The filmmaker completed “countless podcast appearances”, he says, nearing the end of nine-month promotional tour that included four dozen cities, dozens of preview events and innumerable conversations. “With podcasts numbering in the hundreds of millions, I feel I’ve participated in a substantial portion.”
Happily the filmmaker is incredibly dynamic, as expressive in conversation as he is accomplished in the editing room. The veteran director has gone everywhere from historical sites to mainstream media outlets to promote his latest monumental work: The American Revolution, a comprehensive multi-part historical examination that occupied the past decade of his life and premiered this week on public television.
Classic Documentary Style
Like slow cooking in an age of fast food, The American Revolution intentionally classic, reminiscent of historical documentary classics than the era of online content audio documentaries.

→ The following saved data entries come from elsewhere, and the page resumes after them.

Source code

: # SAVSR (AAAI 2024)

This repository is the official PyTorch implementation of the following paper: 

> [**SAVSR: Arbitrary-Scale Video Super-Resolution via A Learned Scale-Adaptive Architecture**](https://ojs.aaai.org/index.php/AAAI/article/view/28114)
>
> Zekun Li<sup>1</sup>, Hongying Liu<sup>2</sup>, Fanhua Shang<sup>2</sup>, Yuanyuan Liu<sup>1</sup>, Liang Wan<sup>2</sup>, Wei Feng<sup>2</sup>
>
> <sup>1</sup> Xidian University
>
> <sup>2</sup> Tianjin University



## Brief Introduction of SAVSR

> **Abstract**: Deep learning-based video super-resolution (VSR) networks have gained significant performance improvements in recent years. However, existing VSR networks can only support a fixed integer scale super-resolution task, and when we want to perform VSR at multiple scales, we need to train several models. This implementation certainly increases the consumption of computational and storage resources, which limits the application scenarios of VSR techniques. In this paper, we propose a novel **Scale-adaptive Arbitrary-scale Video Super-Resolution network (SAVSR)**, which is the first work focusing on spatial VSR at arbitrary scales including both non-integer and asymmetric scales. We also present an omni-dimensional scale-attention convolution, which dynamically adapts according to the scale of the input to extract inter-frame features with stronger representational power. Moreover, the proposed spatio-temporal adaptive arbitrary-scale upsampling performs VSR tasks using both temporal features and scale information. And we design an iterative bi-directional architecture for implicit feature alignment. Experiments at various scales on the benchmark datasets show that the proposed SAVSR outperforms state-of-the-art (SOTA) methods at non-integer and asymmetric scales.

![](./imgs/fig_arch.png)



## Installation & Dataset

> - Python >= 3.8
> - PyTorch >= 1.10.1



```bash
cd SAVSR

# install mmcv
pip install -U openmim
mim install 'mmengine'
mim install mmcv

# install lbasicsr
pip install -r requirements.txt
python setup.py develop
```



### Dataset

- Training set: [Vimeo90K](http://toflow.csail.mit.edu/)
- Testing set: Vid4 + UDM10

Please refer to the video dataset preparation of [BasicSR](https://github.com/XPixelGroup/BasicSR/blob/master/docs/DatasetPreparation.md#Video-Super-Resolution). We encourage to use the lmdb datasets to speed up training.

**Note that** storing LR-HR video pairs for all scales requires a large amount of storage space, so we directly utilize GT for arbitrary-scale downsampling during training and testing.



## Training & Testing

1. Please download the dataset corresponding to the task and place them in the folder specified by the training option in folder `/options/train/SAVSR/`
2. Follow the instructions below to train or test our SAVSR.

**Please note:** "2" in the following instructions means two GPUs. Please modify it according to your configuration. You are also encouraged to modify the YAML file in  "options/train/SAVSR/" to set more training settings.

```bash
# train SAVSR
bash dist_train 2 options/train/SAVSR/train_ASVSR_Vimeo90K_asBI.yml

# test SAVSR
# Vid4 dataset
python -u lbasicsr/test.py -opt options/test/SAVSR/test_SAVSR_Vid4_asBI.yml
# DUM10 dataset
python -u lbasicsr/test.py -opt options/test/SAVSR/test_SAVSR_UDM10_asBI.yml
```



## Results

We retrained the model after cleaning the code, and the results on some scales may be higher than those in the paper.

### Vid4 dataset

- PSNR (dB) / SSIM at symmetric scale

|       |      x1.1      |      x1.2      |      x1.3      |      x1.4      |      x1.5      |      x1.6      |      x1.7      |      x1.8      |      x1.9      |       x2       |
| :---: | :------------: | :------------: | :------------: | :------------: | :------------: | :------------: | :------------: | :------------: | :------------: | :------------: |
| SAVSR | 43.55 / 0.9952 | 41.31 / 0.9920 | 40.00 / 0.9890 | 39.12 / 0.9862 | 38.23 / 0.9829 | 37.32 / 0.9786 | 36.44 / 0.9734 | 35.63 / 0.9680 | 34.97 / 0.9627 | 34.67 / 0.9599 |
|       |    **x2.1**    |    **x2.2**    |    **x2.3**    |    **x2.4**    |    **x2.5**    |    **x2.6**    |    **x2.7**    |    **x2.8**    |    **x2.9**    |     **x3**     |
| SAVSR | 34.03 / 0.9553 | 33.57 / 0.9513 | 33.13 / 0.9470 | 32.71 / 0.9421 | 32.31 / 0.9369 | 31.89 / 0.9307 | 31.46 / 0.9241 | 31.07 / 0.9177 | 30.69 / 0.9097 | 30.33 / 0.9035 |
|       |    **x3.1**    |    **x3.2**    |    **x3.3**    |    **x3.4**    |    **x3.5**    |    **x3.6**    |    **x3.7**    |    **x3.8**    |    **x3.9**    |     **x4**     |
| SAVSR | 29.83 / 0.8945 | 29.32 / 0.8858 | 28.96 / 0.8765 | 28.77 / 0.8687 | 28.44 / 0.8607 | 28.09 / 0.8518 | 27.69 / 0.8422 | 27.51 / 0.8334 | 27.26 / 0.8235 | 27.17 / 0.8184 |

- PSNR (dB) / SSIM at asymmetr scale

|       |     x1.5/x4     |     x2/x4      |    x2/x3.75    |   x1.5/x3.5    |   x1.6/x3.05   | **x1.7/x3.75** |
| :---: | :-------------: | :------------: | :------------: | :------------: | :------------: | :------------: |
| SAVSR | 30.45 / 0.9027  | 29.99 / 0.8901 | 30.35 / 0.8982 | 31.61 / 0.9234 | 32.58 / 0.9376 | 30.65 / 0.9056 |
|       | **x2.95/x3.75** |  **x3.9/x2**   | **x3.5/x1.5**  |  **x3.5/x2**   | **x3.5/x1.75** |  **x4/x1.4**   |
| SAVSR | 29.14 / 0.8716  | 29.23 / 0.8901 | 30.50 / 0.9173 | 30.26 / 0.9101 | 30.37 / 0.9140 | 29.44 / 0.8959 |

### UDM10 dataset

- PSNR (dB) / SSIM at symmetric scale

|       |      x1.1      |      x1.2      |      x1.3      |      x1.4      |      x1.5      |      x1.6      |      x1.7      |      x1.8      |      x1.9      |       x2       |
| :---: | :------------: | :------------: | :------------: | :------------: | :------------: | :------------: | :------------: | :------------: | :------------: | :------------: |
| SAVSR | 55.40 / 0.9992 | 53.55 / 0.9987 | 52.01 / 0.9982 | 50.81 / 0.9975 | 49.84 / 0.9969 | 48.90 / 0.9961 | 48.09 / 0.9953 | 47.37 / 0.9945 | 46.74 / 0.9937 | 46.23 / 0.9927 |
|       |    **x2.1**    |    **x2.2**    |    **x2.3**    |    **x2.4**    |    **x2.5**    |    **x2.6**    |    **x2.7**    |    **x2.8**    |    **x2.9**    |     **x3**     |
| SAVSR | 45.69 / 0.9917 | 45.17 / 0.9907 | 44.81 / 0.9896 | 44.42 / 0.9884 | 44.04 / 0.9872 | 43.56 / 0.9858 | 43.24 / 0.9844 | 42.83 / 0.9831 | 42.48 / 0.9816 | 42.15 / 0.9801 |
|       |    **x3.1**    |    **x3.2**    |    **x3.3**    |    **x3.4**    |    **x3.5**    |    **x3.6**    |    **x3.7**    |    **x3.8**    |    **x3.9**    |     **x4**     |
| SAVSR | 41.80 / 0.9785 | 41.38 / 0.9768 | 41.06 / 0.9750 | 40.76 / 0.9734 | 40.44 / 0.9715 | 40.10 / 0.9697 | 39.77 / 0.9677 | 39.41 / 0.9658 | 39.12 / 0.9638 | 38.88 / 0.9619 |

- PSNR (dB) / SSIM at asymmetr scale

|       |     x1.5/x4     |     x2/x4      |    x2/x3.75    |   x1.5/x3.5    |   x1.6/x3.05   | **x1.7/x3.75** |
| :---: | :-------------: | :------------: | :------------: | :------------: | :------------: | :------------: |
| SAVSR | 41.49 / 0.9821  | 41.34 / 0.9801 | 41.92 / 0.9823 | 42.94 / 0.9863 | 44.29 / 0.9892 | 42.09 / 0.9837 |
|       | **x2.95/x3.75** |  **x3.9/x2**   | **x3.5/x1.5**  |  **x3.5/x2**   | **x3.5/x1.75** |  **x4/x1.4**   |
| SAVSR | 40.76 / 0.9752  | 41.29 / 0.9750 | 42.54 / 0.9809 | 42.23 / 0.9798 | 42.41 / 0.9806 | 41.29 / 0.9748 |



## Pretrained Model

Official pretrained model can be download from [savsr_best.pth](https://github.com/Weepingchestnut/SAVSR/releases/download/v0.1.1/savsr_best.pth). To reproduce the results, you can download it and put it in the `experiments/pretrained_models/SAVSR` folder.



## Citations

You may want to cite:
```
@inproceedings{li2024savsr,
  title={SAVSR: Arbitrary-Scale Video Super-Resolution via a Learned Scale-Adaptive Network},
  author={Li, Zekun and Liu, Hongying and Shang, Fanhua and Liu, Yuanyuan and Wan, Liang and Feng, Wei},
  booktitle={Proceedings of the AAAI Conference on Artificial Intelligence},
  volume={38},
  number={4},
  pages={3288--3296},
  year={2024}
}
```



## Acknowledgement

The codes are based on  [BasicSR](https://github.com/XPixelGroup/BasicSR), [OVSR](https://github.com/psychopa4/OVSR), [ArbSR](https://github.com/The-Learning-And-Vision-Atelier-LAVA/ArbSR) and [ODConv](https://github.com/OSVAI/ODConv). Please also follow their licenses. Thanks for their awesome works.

However, for the filmmaker, who has built a career documenting American historical narratives covering diverse cultural topics, the nation’s founding transcends ordinary historical coverage but essential. “I said this to my co-director Sarah Botstein the other day, and she agreed: no future work will carry greater importance,” Burns contemplates by phone from New York.
Comprehensive Scholarly Work
Burns and his collaborators plus scripting partner Geoffrey Ward referenced numerous historical volumes and other historical materials. Dozens of historians, representing diverse viewpoints, contributed scholarly insights together with prominent academics from a range of other fields including slavery, Native American history and the British empire.
Signature Documentary Style
The documentary’s methodology will appear similar to devotees of The Civil War. The unique approach included methodical photographic exploration through archival photographs, extensive employment of contemporary scores featuring talent voicing historical documents.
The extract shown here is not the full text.